# Prompt
Would you retype every entry that follows without altering a word?

# Dataset records

--*--

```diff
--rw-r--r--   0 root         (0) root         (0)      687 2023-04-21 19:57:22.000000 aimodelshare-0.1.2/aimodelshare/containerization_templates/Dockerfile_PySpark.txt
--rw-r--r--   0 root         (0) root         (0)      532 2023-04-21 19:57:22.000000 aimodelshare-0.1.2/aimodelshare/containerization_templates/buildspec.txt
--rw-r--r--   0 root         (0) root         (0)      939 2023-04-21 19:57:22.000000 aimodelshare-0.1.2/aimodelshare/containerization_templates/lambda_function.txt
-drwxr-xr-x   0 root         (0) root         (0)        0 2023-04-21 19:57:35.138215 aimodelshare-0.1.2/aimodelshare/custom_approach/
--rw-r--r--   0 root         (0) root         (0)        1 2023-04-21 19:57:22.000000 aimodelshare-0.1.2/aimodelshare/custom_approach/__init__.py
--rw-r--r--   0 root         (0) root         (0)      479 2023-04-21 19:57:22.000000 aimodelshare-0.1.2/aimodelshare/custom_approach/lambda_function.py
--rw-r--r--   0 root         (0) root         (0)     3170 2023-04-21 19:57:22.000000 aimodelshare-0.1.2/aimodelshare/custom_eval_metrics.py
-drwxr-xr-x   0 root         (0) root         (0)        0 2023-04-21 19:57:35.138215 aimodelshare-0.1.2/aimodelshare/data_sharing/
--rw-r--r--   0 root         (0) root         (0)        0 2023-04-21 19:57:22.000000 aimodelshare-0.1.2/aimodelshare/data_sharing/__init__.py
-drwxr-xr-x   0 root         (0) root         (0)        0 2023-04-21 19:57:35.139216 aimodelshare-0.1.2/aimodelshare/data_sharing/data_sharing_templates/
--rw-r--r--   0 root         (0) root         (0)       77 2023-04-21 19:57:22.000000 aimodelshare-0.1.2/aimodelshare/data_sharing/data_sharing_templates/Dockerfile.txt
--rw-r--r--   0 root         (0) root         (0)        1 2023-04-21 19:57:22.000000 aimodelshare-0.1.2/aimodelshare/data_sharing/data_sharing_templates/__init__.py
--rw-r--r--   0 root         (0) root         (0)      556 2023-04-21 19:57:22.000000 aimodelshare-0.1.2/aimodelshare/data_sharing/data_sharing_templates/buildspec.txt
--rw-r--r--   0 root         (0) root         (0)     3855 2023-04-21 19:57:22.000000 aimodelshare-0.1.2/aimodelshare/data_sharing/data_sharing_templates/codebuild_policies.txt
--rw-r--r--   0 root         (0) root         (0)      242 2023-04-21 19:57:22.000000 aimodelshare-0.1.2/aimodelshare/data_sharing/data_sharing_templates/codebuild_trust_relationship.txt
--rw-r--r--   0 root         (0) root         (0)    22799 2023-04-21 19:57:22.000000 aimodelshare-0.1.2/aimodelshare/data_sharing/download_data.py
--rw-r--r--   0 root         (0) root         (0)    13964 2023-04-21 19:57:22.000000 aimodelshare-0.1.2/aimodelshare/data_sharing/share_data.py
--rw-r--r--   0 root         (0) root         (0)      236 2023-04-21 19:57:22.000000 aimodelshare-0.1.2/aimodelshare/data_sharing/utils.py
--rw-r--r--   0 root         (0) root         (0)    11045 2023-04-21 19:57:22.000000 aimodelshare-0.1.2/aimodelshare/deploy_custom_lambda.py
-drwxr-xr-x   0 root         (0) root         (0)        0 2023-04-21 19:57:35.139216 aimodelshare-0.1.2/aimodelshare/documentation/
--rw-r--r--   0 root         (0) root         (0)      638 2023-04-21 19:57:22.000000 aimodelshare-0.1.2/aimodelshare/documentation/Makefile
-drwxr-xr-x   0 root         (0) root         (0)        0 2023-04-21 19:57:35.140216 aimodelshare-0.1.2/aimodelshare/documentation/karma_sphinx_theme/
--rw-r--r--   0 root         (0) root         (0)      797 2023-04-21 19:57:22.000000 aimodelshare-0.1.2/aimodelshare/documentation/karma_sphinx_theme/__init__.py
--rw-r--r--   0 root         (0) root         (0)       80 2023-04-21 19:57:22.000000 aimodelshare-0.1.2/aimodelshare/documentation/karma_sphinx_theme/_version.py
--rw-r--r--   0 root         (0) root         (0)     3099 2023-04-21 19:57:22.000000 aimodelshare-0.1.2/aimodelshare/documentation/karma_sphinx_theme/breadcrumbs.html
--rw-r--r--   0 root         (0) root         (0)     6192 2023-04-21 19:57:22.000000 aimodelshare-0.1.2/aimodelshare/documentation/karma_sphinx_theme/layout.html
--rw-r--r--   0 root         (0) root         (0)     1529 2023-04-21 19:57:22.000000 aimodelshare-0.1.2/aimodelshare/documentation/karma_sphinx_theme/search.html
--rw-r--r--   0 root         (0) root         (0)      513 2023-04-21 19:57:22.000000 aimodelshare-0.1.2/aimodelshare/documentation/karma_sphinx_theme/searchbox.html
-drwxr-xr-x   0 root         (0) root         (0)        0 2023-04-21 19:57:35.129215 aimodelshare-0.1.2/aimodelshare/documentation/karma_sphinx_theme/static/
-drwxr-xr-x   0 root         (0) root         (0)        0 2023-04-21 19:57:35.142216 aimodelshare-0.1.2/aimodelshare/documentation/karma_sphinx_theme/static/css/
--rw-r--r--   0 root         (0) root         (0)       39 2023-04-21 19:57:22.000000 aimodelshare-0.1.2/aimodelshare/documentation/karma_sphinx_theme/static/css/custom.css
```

--*--

# Solution to this task
```diff
--rw-r--r--   0 root         (0) root         (0)      687 2023-04-21 19:57:22.000000 aimodelshare-0.1.2/aimodelshare/containerization_templates/Dockerfile_PySpark.txt
--rw-r--r--   0 root         (0) root         (0)      532 2023-04-21 19:57:22.000000 aimodelshare-0.1.2/aimodelshare/containerization_templates/buildspec.txt
--rw-r--r--   0 root         (0) root         (0)      939 2023-04-21 19:57:22.000000 aimodelshare-0.1.2/aimodelshare/containerization_templates/lambda_function.txt
-drwxr-xr-x   0 root         (0) root         (0)        0 2023-04-21 19:57:35.138215 aimodelshare-0.1.2/aimodelshare/custom_approach/
--rw-r--r--   0 root         (0) root         (0)        1 2023-04-21 19:57:22.000000 aimodelshare-0.1.2/aimodelshare/custom_approach/__init__.py
--rw-r--r--   0 root         (0) root         (0)      479 2023-04-21 19:57:22.000000 aimodelshare-0.1.2/aimodelshare/custom_approach/lambda_function.py
--rw-r--r--   0 root         (0) root         (0)     3170 2023-04-21 19:57:22.000000 aimodelshare-0.1.2/aimodelshare/custom_eval_metrics.py
-drwxr-xr-x   0 root         (0) root         (0)        0 2023-04-21 19:57:35.138215 aimodelshare-0.1.2/aimodelshare/data_sharing/
--rw-r--r--   0 root         (0) root         (0)        0 2023-04-21 19:57:22.000000 aimodelshare-0.1.2/aimodelshare/data_sharing/__init__.py
-drwxr-xr-x   0 root         (0) root         (0)        0 2023-04-21 19:57:35.139216 aimodelshare-0.1.2/aimodelshare/data_sharing/data_sharing_templates/
--rw-r--r--   0 root         (0) root         (0)       77 2023-04-21 19:57:22.000000 aimodelshare-0.1.2/aimodelshare/data_sharing/data_sharing_templates/Dockerfile.txt
--rw-r--r--   0 root         (0) root         (0)        1 2023-04-21 19:57:22.000000 aimodelshare-0.1.2/aimodelshare/data_sharing/data_sharing_templates/__init__.py
--rw-r--r--   0 root         (0) root         (0)      556 2023-04-21 19:57:22.000000 aimodelshare-0.1.2/aimodelshare/data_sharing/data_sharing_templates/buildspec.txt
--rw-r--r--   0 root         (0) root         (0)     3855 2023-04-21 19:57:22.000000 aimodelshare-0.1.2/aimodelshare/data_sharing/data_sharing_templates/codebuild_policies.txt
--rw-r--r--   0 root         (0) root         (0)      242 2023-04-21 19:57:22.000000 aimodelshare-0.1.2/aimodelshare/data_sharing/data_sharing_templates/codebuild_trust_relationship.txt
--rw-r--r--   0 root         (0) root         (0)    22799 2023-04-21 19:57:22.000000 aimodelshare-0.1.2/aimodelshare/data_sharing/download_data.py
--rw-r--r--   0 root         (0) root         (0)    13964 2023-04-21 19:57:22.000000 aimodelshare-0.1.2/aimodelshare/data_sharing/share_data.py
--rw-r--r--   0 root         (0) root         (0)      236 2023-04-21 19:57:22.000000 aimodelshare-0.1.2/aimodelshare/data_sharing/utils.py
--rw-r--r--   0 root         (0) root         (0)    11045 2023-04-21 19:57:22.000000 aimodelshare-0.1.2/aimodelshare/deploy_custom_lambda.py
-drwxr-xr-x   0 root         (0) root         (0)        0 2023-04-21 19:57:35.139216 aimodelshare-0.1.2/aimodelshare/documentation/
--rw-r--r--   0 root         (0) root         (0)      638 2023-04-21 19:57:22.000000 aimodelshare-0.1.2/aimodelshare/documentation/Makefile
-drwxr-xr-x   0 root         (0) root         (0)        0 2023-04-21 19:57:35.140216 aimodelshare-0.1.2/aimodelshare/documentation/karma_sphinx_theme/
--rw-r--r--   0 root         (0) root         (0)      797 2023-04-21 19:57:22.000000 aimodelshare-0.1.2/aimodelshare/documentation/karma_sphinx_theme/__init__.py
--rw-r--r--   0 root         (0) root         (0)       80 2023-04-21 19:57:22.000000 aimodelshare-0.1.2/aimodelshare/documentation/karma_sphinx_theme/_version.py
--rw-r--r--   0 root         (0) root         (0)     3099 2023-04-21 19:57:22.000000 aimodelshare-0.1.2/aimodelshare/documentation/karma_sphinx_theme/breadcrumbs.html
--rw-r--r--   0 root         (0) root         (0)     6192 2023-04-21 19:57:22.000000 aimodelshare-0.1.2/aimodelshare/documentation/karma_sphinx_theme/layout.html
--rw-r--r--   0 root         (0) root         (0)     1529 2023-04-21 19:57:22.000000 aimodelshare-0.1.2/aimodelshare/documentation/karma_sphinx_theme/search.html
--rw-r--r--   0 root         (0) root         (0)      513 2023-04-21 19:57:22.000000 aimodelshare-0.1.2/aimodelshare/documentation/karma_sphinx_theme/searchbox.html
-drwxr-xr-x   0 root         (0) root         (0)        0 2023-04-21 19:57:35.129215 aimodelshare-0.1.2/aimodelshare/documentation/karma_sphinx_theme/static/
-drwxr-xr-x   0 root         (0) root         (0)        0 2023-04-21 19:57:35.142216 aimodelshare-0.1.2/aimodelshare/documentation/karma_sphinx_theme/static/css/
--rw-r--r--   0 root         (0) root         (0)       39 2023-04-21 19:57:22.000000 aimodelshare-0.1.2/aimodelshare/documentation/karma_sphinx_theme/static/css/custom.css
```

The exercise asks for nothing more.